Mais que redoute-t-elle ? Pour la dermatologue et psychanalyste Sylvie Consoli, le corps a une mémoire et porte des marques invisibles. « Notamment les traces des zones corporelles plus ou moins investies par les échanges tactiles avec les figures parentales. J’observe qu’il y a souvent, chez ces personnes qui ont une angoisse du toucher, une histoire corporelle avec la mère plutôt compliquée. » Fuir le contact physique est alors une manière de ne pas décadenasser le grand coffre des souvenirs douloureux.

Un passé verrouillé

« La chair est bavarde », écrit la romancière Alice Ferney (La Conversation amoureuse J’ai lu, 2004).. Et inconsciemment, chacun sait que son corps est le témoin de son histoire. « Chaque individu peut faire le récit de sa vie à travers ce qui est arrivé à son corps, par le souvenir qu’il en a et par ce qu’on lui a raconté », explique le psychanalyste Pascal-Henri Keller. « Tu as été propre à tel âge », « Tu as les mains de ton père », « Cette cicatrice, c’est parce que tu étais casse-cou »… Refuser d’être touché revient à refuser de dévoiler ce passé qui ne passe pas. « Dans des cas extrêmes, explique Sylvie Consoli, les maladies de peau peuvent même être utilisées comme des leurres, afin de maintenir le regard “au-dehors”.»

La peur de déborder

Le toucher est, de nos cinq sens, le seul à être réciproque : quand je touche, je suis aussi touché.
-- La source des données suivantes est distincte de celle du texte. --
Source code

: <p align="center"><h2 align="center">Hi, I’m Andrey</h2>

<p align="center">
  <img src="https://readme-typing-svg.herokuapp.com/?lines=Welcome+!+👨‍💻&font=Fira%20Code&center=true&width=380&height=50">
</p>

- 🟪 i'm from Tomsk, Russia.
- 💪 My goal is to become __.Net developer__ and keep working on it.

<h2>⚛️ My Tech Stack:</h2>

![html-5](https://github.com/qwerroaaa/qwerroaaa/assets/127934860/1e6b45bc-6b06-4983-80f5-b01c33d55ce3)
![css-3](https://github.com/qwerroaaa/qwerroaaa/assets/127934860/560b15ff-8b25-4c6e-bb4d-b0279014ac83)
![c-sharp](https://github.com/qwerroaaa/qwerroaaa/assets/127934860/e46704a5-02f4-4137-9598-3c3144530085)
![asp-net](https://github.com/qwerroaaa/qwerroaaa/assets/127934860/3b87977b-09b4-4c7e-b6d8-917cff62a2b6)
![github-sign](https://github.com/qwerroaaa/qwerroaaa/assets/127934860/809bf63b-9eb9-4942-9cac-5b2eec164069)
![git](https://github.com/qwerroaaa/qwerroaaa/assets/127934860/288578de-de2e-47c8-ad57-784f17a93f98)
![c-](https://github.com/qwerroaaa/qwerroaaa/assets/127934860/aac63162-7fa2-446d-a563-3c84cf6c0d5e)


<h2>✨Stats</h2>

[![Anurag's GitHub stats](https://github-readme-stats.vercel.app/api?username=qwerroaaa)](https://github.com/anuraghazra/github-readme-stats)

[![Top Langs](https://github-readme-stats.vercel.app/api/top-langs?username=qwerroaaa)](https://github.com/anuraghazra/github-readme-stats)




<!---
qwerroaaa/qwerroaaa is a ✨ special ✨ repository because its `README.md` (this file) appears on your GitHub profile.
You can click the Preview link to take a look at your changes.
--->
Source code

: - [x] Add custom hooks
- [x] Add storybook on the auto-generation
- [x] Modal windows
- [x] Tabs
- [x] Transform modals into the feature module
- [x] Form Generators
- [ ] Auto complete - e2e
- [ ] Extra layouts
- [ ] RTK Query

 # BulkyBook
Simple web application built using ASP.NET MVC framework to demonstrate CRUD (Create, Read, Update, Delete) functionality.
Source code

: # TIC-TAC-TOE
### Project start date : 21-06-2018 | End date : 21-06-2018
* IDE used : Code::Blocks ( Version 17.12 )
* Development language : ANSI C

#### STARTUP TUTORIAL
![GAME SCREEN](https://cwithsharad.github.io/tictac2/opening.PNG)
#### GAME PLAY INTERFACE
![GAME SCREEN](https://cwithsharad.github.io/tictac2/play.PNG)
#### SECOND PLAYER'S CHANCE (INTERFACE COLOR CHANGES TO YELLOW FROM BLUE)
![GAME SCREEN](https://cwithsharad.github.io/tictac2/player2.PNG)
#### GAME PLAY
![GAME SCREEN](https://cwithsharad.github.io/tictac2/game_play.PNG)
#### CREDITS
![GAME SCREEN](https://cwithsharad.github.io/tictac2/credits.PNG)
Et cette « entrée en matière » peut faire peur à plus d’un titre. « Dès que quelqu’un se montre un peu trop tactile avec moi, explique Coralie, 33 ans, j’ai l’impression qu’il se croit tout permis ou que je pourrais devenir sa chose. Et je deviens agressive. » Coralie redoute d’être envahie par l’autre ou débordée par ses émotions, comme si ses limites corporelles et psychiques étaient peu fiables. Dès lors, elle n’investit son corps, surface de contact et d’échange, que comme un bouclier.

Etre touché… par qui ?

« Il ne faut pas oublier que le corps tout entier, selon Freud, peut fonctionner comme une zone érogène », rappelle Pascal-Henri Keller. Et que tout ce qui le concerne est lié à l’identité psycho-sexuelle. A y regarder de plus près, l’évitement apparemment généralisé ne se rapporterait en réalité qu’à un autre bien précis. Se pose alors la question suivante : « Qui est cet autre avec lequel je ne supporte pas d’éprouver un plaisir qui évoquerait le plaisir sexuel ? » Toutes les hypothèses sont évidemment possibles et seul un travail thérapeutique pourra décrypter ces empreintes corporelles.

Que faire ?

Analysez la situation
On vous a touché ou effleuré, le malaise vous gagne. Essayez de décrypter l’épisode : quelles intentions avez-vous prêtées à celui qui a posé la main sur vous ? Sont-elles pertinentes au regard du contexte, des habitudes tactiles de cette personne avec vous, mais aussi avec autrui? Qu’a-t-il pu vouloir signifier d’autre ? Faire le tri entre le plus plausible et le plus improbable contribuera à apaiser votre agitation.

Touchez-vous vous-même
Parce que le toucher est difficile à éviter, qu’il peut être réconfortant et permettre un meilleur rapport à son corps et à soi, tentez de découvrir les sensations agréables qu’il procure en apprivoisant votre propre contact. Prenez l’habitude de vous malaxer paumes et phalanges avec une crème hydratante, pour plus de douceur. Dénouez les tensions de votre nuque, de vos épaules. Et au coucher, détendez-vous en vous massant les pieds.


Conseils à l'entourage

Il esquive vos baisers, se contorsionne pour ne pas sentir votre main sur son épaule ou sur sa joue ? Ne vous vexez pas : dans la majorité des cas, ce n’est pas vous qu’il rejette, mais ce que le geste que vous ébauchez et son impact sur sa peau représentent pour lui. Evitez d’insister, ainsi que le « Je n’ai pas la peste », et invitez-le à un contact tactile qu’il maîtriserait.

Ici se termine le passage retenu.